• _Exercise directions_: The records below need to be repeated exactly, with every picture left out.

-------- Available records --------

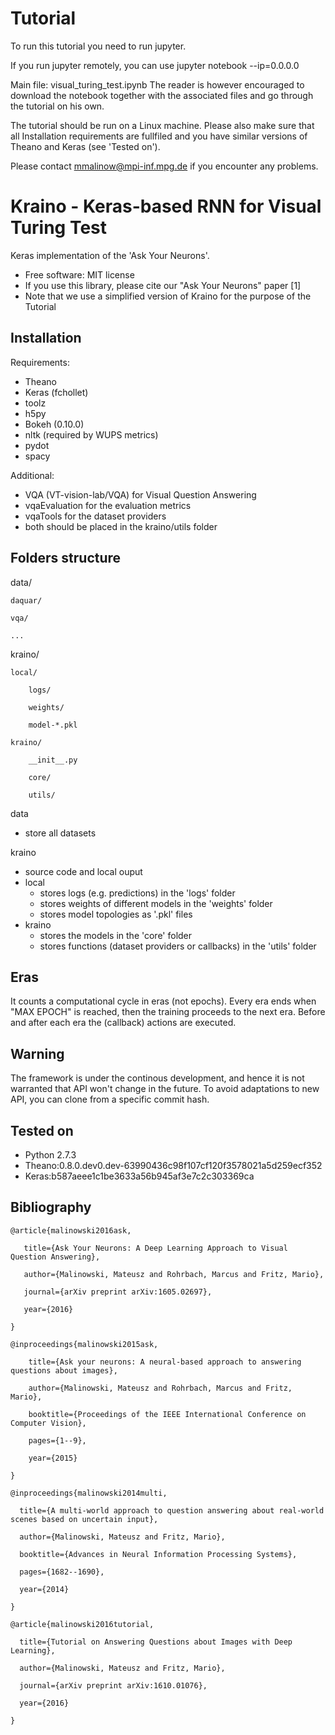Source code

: # Tutorial
To run this tutorial you need to run jupyter.

If you run jupyter remotely, you can use jupyter notebook --ip=0.0.0.0

Main file: visual_turing_test.ipynb
The reader is however encouraged to download the notebook together
with the associated files and go through the tutorial on his own.

The tutorial should be run on a Linux machine.
Please also make sure that all Installation requirements are fullfiled
and you have similar versions of Theano and Keras (see 'Tested on').

Please contact mmalinow@mpi-inf.mpg.de if you encounter any problems.

# Kraino - Keras-based RNN for Visual Turing Test
Keras implementation of the 'Ask Your Neurons'.
 * Free software: MIT license
 * If you use this library, please cite our "Ask Your Neurons" paper [1]
 * Note that we use a simplified version of Kraino for the purpose of the
 Tutorial

## Installation
Requirements:
 * Theano
 * Keras (fchollet)
 * toolz
 * h5py
 * Bokeh (0.10.0)
 * nltk (required by WUPS metrics)
 * pydot
 * spacy

Additional:
 * VQA (VT-vision-lab/VQA) for Visual Question Answering 
  * vqaEvaluation for the evaluation metrics
  * vqaTools for the dataset providers
  * both should be placed in the kraino/utils folder


## Folders structure
data/

    daquar/

    vqa/

    ...

kraino/

    local/

        logs/

        weights/

        model-*.pkl

    kraino/

        __init__.py

        core/

        utils/


data 
 * store all datasets

kraino
 * source code and local ouput
 * local
    * stores logs (e.g. predictions) in the 'logs' folder
    * stores weights of different models in the 'weights' folder
    * stores model topologies as '.pkl' files
 * kraino
    * stores the models in the 'core' folder
    * stores functions (dataset providers or callbacks) in the 'utils' folder

## Eras
It counts a computational cycle in eras (not epochs).
Every era ends when "MAX EPOCH" is reached, then the training proceeds to
the next era. Before and after each era the (callback) actions are executed.

## Warning
The framework is under the continous development, and hence it is not warranted 
that API won't change in the future. To avoid adaptations to new API, you can 
clone from a specific commit hash.

## Tested on 
 * Python 2.7.3
 * Theano:0.8.0.dev0.dev-63990436c98f107cf120f3578021a5d259ecf352
 * Keras:b587aeee1c1be3633a56b945af3e7c2c303369ca

## Bibliography

    @article{malinowski2016ask,
   
       title={Ask Your Neurons: A Deep Learning Approach to Visual Question Answering},
       
       author={Malinowski, Mateusz and Rohrbach, Marcus and Fritz, Mario},
  
       journal={arXiv preprint arXiv:1605.02697},
       
       year={2016}
       
    }

    @inproceedings{malinowski2015ask,

        title={Ask your neurons: A neural-based approach to answering questions about images},

        author={Malinowski, Mateusz and Rohrbach, Marcus and Fritz, Mario},

        booktitle={Proceedings of the IEEE International Conference on Computer Vision},

        pages={1--9},

        year={2015}

    }

    @inproceedings{malinowski2014multi,
    
      title={A multi-world approach to question answering about real-world scenes based on uncertain input},
      
      author={Malinowski, Mateusz and Fritz, Mario},
      
      booktitle={Advances in Neural Information Processing Systems},
      
      pages={1682--1690},
      
      year={2014}
      
    }
    
    @article{malinowski2016tutorial,
    
      title={Tutorial on Answering Questions about Images with Deep Learning},
      
      author={Malinowski, Mateusz and Fritz, Mario},
      
      journal={arXiv preprint arXiv:1610.01076},
      
      year={2016}
      
    }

--------

• _Problem solution_:
Source code

: # Tutorial
To run this tutorial you need to run jupyter.

If you run jupyter remotely, you can use jupyter notebook --ip=0.0.0.0

Main file: visual_turing_test.ipynb
The reader is however encouraged to download the notebook together
with the associated files and go through the tutorial on his own.

The tutorial should be run on a Linux machine.
Please also make sure that all Installation requirements are fullfiled
and you have similar versions of Theano and Keras (see 'Tested on').

Please contact mmalinow@mpi-inf.mpg.de if you encounter any problems.

# Kraino - Keras-based RNN for Visual Turing Test
Keras implementation of the 'Ask Your Neurons'.
 * Free software: MIT license
 * If you use this library, please cite our "Ask Your Neurons" paper [1]
 * Note that we use a simplified version of Kraino for the purpose of the
 Tutorial

## Installation
Requirements:
 * Theano
 * Keras (fchollet)
 * toolz
 * h5py
 * Bokeh (0.10.0)
 * nltk (required by WUPS metrics)
 * pydot
 * spacy

Additional:
 * VQA (VT-vision-lab/VQA) for Visual Question Answering 
  * vqaEvaluation for the evaluation metrics
  * vqaTools for the dataset providers
  * both should be placed in the kraino/utils folder


## Folders structure
data/

    daquar/

    vqa/

    ...

kraino/

    local/

        logs/

        weights/

        model-*.pkl

    kraino/

        __init__.py

        core/

        utils/


data 
 * store all datasets

kraino
 * source code and local ouput
 * local
    * stores logs (e.g. predictions) in the 'logs' folder
    * stores weights of different models in the 'weights' folder
    * stores model topologies as '.pkl' files
 * kraino
    * stores the models in the 'core' folder
    * stores functions (dataset providers or callbacks) in the 'utils' folder

## Eras
It counts a computational cycle in eras (not epochs).
Every era ends when "MAX EPOCH" is reached, then the training proceeds to
the next era. Before and after each era the (callback) actions are executed.

## Warning
The framework is under the continous development, and hence it is not warranted 
that API won't change in the future. To avoid adaptations to new API, you can 
clone from a specific commit hash.

## Tested on 
 * Python 2.7.3
 * Theano:0.8.0.dev0.dev-63990436c98f107cf120f3578021a5d259ecf352
 * Keras:b587aeee1c1be3633a56b945af3e7c2c303369ca

## Bibliography

    @article{malinowski2016ask,
   
       title={Ask Your Neurons: A Deep Learning Approach to Visual Question Answering},
       
       author={Malinowski, Mateusz and Rohrbach, Marcus and Fritz, Mario},
  
       journal={arXiv preprint arXiv:1605.02697},
       
       year={2016}
       
    }

    @inproceedings{malinowski2015ask,

        title={Ask your neurons: A neural-based approach to answering questions about images},

        author={Malinowski, Mateusz and Rohrbach, Marcus and Fritz, Mario},

        booktitle={Proceedings of the IEEE International Conference on Computer Vision},

        pages={1--9},

        year={2015}

    }

    @inproceedings{malinowski2014multi,
    
      title={A multi-world approach to question answering about real-world scenes based on uncertain input},
      
      author={Malinowski, Mateusz and Fritz, Mario},
      
      booktitle={Advances in Neural Information Processing Systems},
      
      pages={1682--1690},
      
      year={2014}
      
    }
    
    @article{malinowski2016tutorial,
    
      title={Tutorial on Answering Questions about Images with Deep Learning},
      
      author={Malinowski, Mateusz and Fritz, Mario},
      
      journal={arXiv preprint arXiv:1610.01076},
      
      year={2016}
      
    }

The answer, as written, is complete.